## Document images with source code
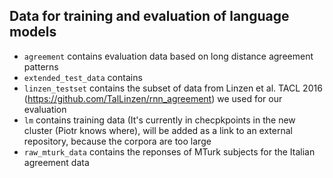 ## Data for training and evaluation of language models

- `agreement` contains evaluation data based on long distance agreement patterns
- `extended_test_data` contains
- `linzen_testset` contains the subset of data from Linzen et al. TACL 2016 (https://github.com/TalLinzen/rnn_agreement) we used for our evaluation
- `lm` contains training data (It's currently in checpkpoints in the new cluster (Piotr knows where), will be added as a link to an external repository, because the corpora are too large
- `raw_mturk_data` contains the reponses of MTurk subjects for the Italian agreement data 
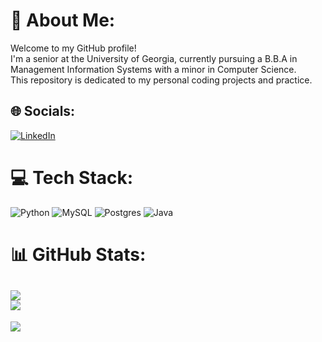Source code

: # 💫 About Me:
Welcome to my GitHub profile!<br>I'm a senior at the University of Georgia, currently pursuing a B.B.A in Management Information Systems with a minor in Computer Science.<br>This repository is dedicated to my personal coding projects and practice. 

## 🌐 Socials:
[![LinkedIn](https://img.shields.io/badge/LinkedIn-%230077B5.svg?logo=linkedin&logoColor=white)](https://linkedin.com/in/https://www.linkedin.com/in/gregory-pottier-71b270165/) 

# 💻 Tech Stack:
![Python](https://img.shields.io/badge/python-3670A0?style=for-the-badge&logo=python&logoColor=ffdd54) ![MySQL](https://img.shields.io/badge/mysql-%2300f.svg?style=for-the-badge&logo=mysql&logoColor=white) ![Postgres](https://img.shields.io/badge/postgres-%23316192.svg?style=for-the-badge&logo=postgresql&logoColor=white) ![Java](https://img.shields.io/badge/java-%23ED8B00.svg?style=for-the-badge&logo=java&logoColor=white)

# 📊 GitHub Stats:
![](https://github-readme-streak-stats.herokuapp.com/?user=gregorypottier&theme=midnight-purple&hide_border=false)<br/>
![](https://github-readme-stats.vercel.app/api/top-langs/?username=gregorypottier&theme=midnight-purple&hide_border=false&include_all_commits=true&count_private=false&layout=compact)
---
[![](https://visitcount.itsvg.in/api?id=gregorypottier&icon=2&color=11)](https://visitcount.itsvg.in)
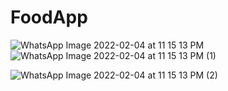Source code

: # FoodApp
![WhatsApp Image 2022-02-04 at 11 15 13 PM](https://user-images.githubusercontent.com/84874096/152577551-c4b1deb2-bf3f-4140-b038-91188d625cae.jpeg)
![WhatsApp Image 2022-02-04 at 11 15 13 PM (1)](https://user-images.githubusercontent.com/84874096/152577560-9fb2d2e8-9af3-4513-9c0d-f4d43bc4dae0.jpeg)

![WhatsApp Image 2022-02-04 at 11 15 13 PM (2)](https://user-images.githubusercontent.com/84874096/152577575-8c019cfb-a85a-41e1-a019-31d8bdb4b632.jpeg)
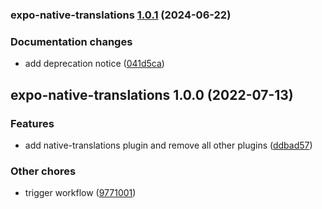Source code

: ### expo-native-translations [1.0.1](https://github.com/abumalick/expo-config-plugins/compare/expo-native-translations@1.0.0...expo-native-translations@1.0.1) (2024-06-22)


### Documentation changes

* add deprecation notice ([041d5ca](https://github.com/abumalick/expo-config-plugins/commit/041d5ca966b7fb04caa652d3e1f5d70687eaa978))

## expo-native-translations 1.0.0 (2022-07-13)


### Features

* add native-translations plugin and remove all other plugins ([ddbad57](https://github.com/abumalick/expo-config-plugins/commit/ddbad57bf2c01c059e44a55eacc4e3d867f3ff6e))


### Other chores

* trigger workflow ([9771001](https://github.com/abumalick/expo-config-plugins/commit/9771001c37b28abc77c018c7e8954c6720aa2a17))
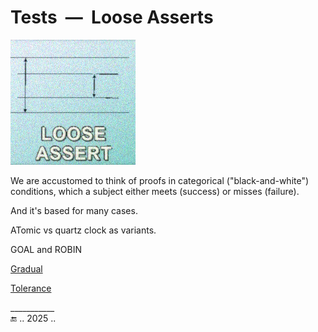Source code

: # Tests &nbsp;&mdash;&nbsp; Loose Asserts

<picture><img alt="&nbsp; LOOSE ASERT" src="../../_rsc/img/_nav/tiles/test/assert_art.jpg" /></picture>

We are accustomed to think of proofs in categorical ("black-and-white") conditions, which a subject either meets (success) or misses (failure).

And it's based for many cases. 

ATomic vs quartz clock as variants.

GOAL and ROBIN

[Gradual](tests-gradual_assert.md)

[Tolerance](tests-value_tolerance.md)

___________\
🔚 .. 2025 ..
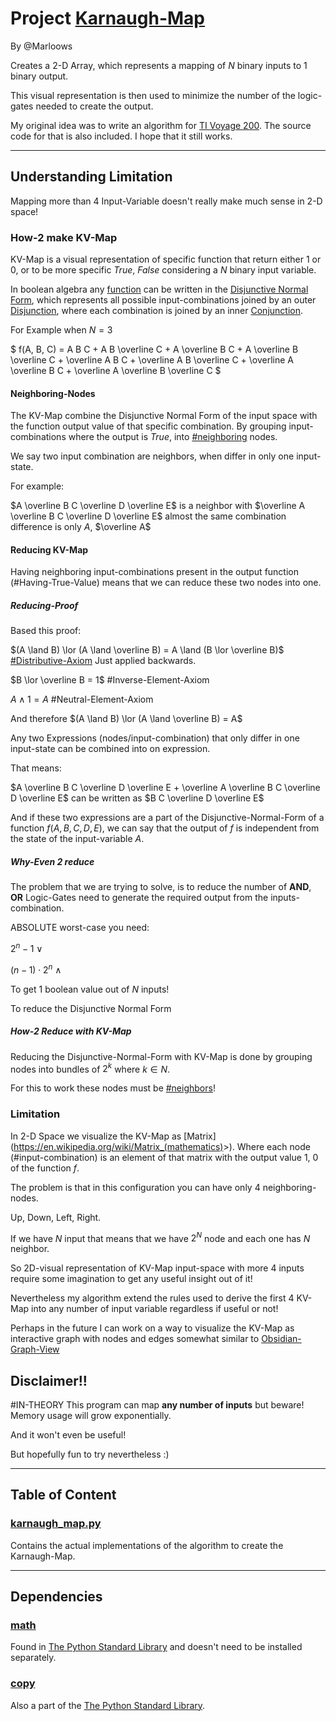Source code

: # Project [Karnaugh-Map](https://en.wikipedia.org/wiki/Karnaugh_map)

By @Marloows

Creates a 2-D Array, which represents a mapping of $N$ binary inputs to $1$ binary output.

This visual representation is then used to minimize the number of the logic-gates needed to create the output.

My original idea was to write an algorithm for [TI Voyage 200](https://de.wikipedia.org/wiki/Voyage_200). The source code for that is also included. I hope that it still works.

---

## Understanding Limitation

Mapping more than 4 Input-Variable doesn't really make much sense in 2-D space!

### How-2 make KV-Map

KV-Map is a visual representation of specific function that return either $1$ or $0$, or to be more specific $True$, $False$ considering a $N$ binary input variable.

In boolean algebra any [function](https://en.wikipedia.org/wiki/Boolean_function) can be written in the [Disjunctive Normal Form](https://mathworld.wolfram.com/DisjunctiveNormalForm.html), which represents all possible input-combinations joined by an outer [Disjunction](https://en.wikipedia.org/wiki/Logical_disjunction), where each combination is joined by an inner [Conjunction](https://en.wikipedia.org/wiki/Logical_conjunction).

For Example when $N = 3$

$ f(A, B, C) = A B C + A B \overline C + A \overline B C + A \overline B \overline C + \overline A B C + \overline A B \overline C + \overline A \overline B C + \overline A \overline B \overline C $

#### Neighboring-Nodes

The KV-Map combine the Disjunctive Normal Form of the input space with the function output value of that specific combination. By grouping input-combinations where the output is $True$, into [#neighboring](https://www.oxfordlearnersdictionaries.com/definition/english/neighbour_2) nodes.

We say two input combination are neighbors, when differ in only one input-state.

For example:

$A \overline B C \overline D \overline E$ is a neighbor with $\overline A \overline B C \overline D \overline E$ almost the same combination difference is only $A$, $\overline A$

#### Reducing KV-Map

Having neighboring input-combinations present in the output function (#Having-True-Value) means that we can reduce these two nodes into one.

##### Reducing-Proof

Based this proof:

$(A \land B) \lor (A \land \overline B) = A \land (B \lor \overline B)$ [#Distributive-Axiom](https://mathworld.wolfram.com/BooleanAlgebra.html) Just applied backwards.

$B \lor \overline B = 1$ #Inverse-Element-Axiom

$A \land 1 = A$ #Neutral-Element-Axiom

And therefore $(A \land B) \lor (A \land \overline B) = A$

Any two Expressions (nodes/input-combination) that only differ in one input-state can be combined into on expression.

That means:

$A \overline B C \overline D \overline E + \overline A \overline B C \overline D \overline E$ can be written as $B C \overline D \overline E$

And if these two expressions are a part of the Disjunctive-Normal-Form of a function $f(A, B, C, D, E)$, we can say that the output of $f$ is independent from the state of the input-variable $A$.

##### Why-Even 2 reduce

The problem that we are trying to solve, is to reduce the number of **AND**, **OR** Logic-Gates need to generate the required output from the inputs-combination.

ABSOLUTE worst-case you need:

$2^n - 1$ $\lor$

$(n-1) \cdot 2^n$ $\land$

To get $1$ boolean value out of $N$ inputs!

To reduce the Disjunctive Normal Form

##### How-2 Reduce with KV-Map

Reducing the Disjunctive-Normal-Form with KV-Map is done by grouping nodes into bundles of $2^k$ where $k \in N$.

For this to work these nodes must be [#neighbors](#Neighboring-Nodes)!

### Limitation

In 2-D Space we visualize the KV-Map as [Matrix](<https://en.wikipedia.org/wiki/Matrix_(mathematics)>>). Where each node (#input-combination) is an element of that matrix with the output value $1$, $0$ of the function $f$.

The problem is that in this configuration you can have only 4 neighboring-nodes.

Up, Down, Left, Right.

If we have $N$ input that means that we have $2^N$ node and each one has $N$ neighbor.

So 2D-visual representation of KV-Map input-space with more 4 inputs require some imagination to get any useful insight out of it!

Nevertheless my algorithm extend the rules used to derive the first 4 KV-Map into any number of input variable regardless if useful or not!

Perhaps in the future I can work on a way to visualize the KV-Map as interactive graph with nodes and edges somewhat similar to [Obsidian-Graph-View](https://help.obsidian.md/Plugins/Graph+view)

## Disclaimer!!

#IN-THEORY This program can map **any number of inputs** but beware! Memory usage will grow exponentially.

And it won't even be useful!

But hopefully fun to try nevertheless :)

---

## Table of Content

### [karnaugh_map.py](./karnaugh_map.py)

Contains the actual implementations of the algorithm to create the Karnaugh-Map.

---

## Dependencies

### [math](https://docs.python.org/3/library/math.html)

Found in [The Python Standard Library](https://docs.python.org/3/library/index.html) and doesn't need to be installed separately.

### [copy](https://docs.python.org/3/library/copy.html)

Also a part of the [The Python Standard Library](https://docs.python.org/3/library/index.html).
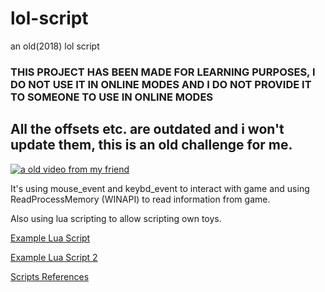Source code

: # lol-script
 an old(2018) lol script


### THIS PROJECT HAS BEEN MADE FOR LEARNING PURPOSES, I DO NOT USE IT IN ONLINE MODES AND I DO NOT PROVIDE IT TO SOMEONE TO USE IN ONLINE MODES

## All the offsets etc. are outdated and i won't update them, this is an old challenge for me.


[![a old video from my friend](https://i.imgur.com/MqrblXc.jpg)](https://www.youtube.com/watch?v=XWCuZ-9QSnY)


It's using mouse_event and keybd_event to interact with game and using ReadProcessMemory (WINAPI) to read information from game.


Also using lua scripting to allow scripting own toys.

[Example Lua Script](https://github.com/frekons/lol-script/blob/master/Example.lua)

[Example Lua Script 2](https://github.com/frekons/lol-script/blob/master/XuacsInItsWay/orbwalker.lua)

[Scripts References](https://github.com/frekons/lol-script/blob/master/References.txt)




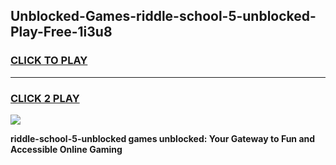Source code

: 
## Unblocked-Games-riddle-school-5-unblocked-Play-Free-1i3u8
<h3>
<a href="https://premium76.site?title=riddle-school-5-unblocked&ref=24M">CLICK TO PLAY</a></h3>
<hr>

<h3>
<a href="https://premium76.site?title=riddle-school-5-unblocked&ref=24M">CLICK 2 PLAY</a>
  
</h3>

<a href="https://premium76.site?title=riddle-school-5-unblocked&ref=24M"><img src="https://clearcache.store/games.png"></a>


**riddle-school-5-unblocked games unblocked: Your Gateway to Fun and Accessible Online Gaming**

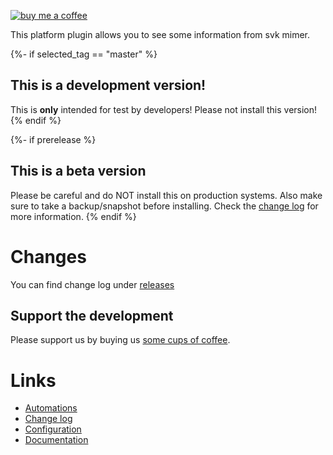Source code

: [![buy me a coffee](https://www.buymeacoffee.com/assets/img/custom_images/yellow_img.png)](https://www.buymeacoffee.com/robinostlund)

This platform plugin allows you to see some information from svk mimer.

{%- if selected_tag == "master" %}
## This is a development version!
This is **only** intended for test by developers!
Please not install this version!
{% endif %}

{%- if prerelease %}
## This is a beta version
Please be careful and do NOT install this on production systems. Also make sure to take a backup/snapshot before installing. Check the [change log](https://github.com/robinostlund/homeassistant-svk-mimer/releases) for more information.
{% endif %}

# Changes
You can find change log under [releases](https://github.com/robinostlund/homeassistant-svk-mimer/releases)

## Support the development
Please support us by buying us [some cups of coffee](https://www.buymeacoffee.com/robinostlund).

# Links
- [Automations](https://github.com/robinostlund/homeassistant-svk-mimert/blob/master/README.md#automations)
- [Change log](https://github.com/robinostlund/homeassistant-svk-mimer/releases)
- [Configuration](https://github.com/robinostlund/homeassistant-svk-mimer/blob/master/README.md#configure)
- [Documentation](https://github.com/robinostlund/homeassistant-svk-mimer/blob/master/README.md)
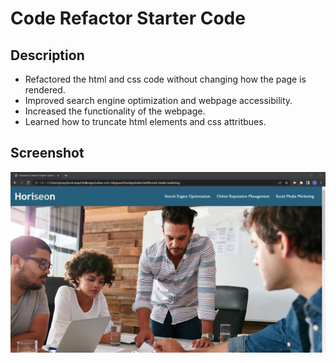 # Code Refactor Starter Code

## Description

- Refactored the html and css code without changing how the page is rendered.
- Improved search engine optimization and webpage accessibility.
- Increased the functionality of the webpage.
- Learned how to truncate html elements and css attritbues.

## Screenshot

![screenshot of webpage](./Develop/assets/images/screenshot.png)
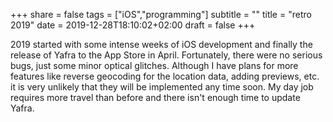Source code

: +++
share = false
tags = ["iOS","programming"]
subtitle = ""
title = "retro 2019"
date = 2019-12-28T18:10:02+02:00
draft =  false
+++

2019 started with some intense weeks of iOS development and finally the release of Yafra to the App Store in April. Fortunately, there were no serious bugs, just some minor optical glitches. Although I have plans for more features like reverse geocoding for the location data, adding previews, etc. it is very unlikely that they will be implemented any time soon. My day job requires more travel than before and there isn't enough time to update Yafra.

## DIRECTIONS FOR THIS TASK
Among the lines above, find those holding "abumalick" and copy each one.

## RESULT FOR THIS TASK
: ### expo-native-translations [1.0.1](https://github.com/abumalick/expo-config-plugins/compare/expo-native-translations@1.0.0...expo-native-translations@1.0.1) (2024-06-22)
* add deprecation notice ([041d5ca](https://github.com/abumalick/expo-config-plugins/commit/041d5ca966b7fb04caa652d3e1f5d70687eaa978))
* add native-translations plugin and remove all other plugins ([ddbad57](https://github.com/abumalick/expo-config-plugins/commit/ddbad57bf2c01c059e44a55eacc4e3d867f3ff6e))
* trigger workflow ([9771001](https://github.com/abumalick/expo-config-plugins/commit/9771001c37b28abc77c018c7e8954c6720aa2a17))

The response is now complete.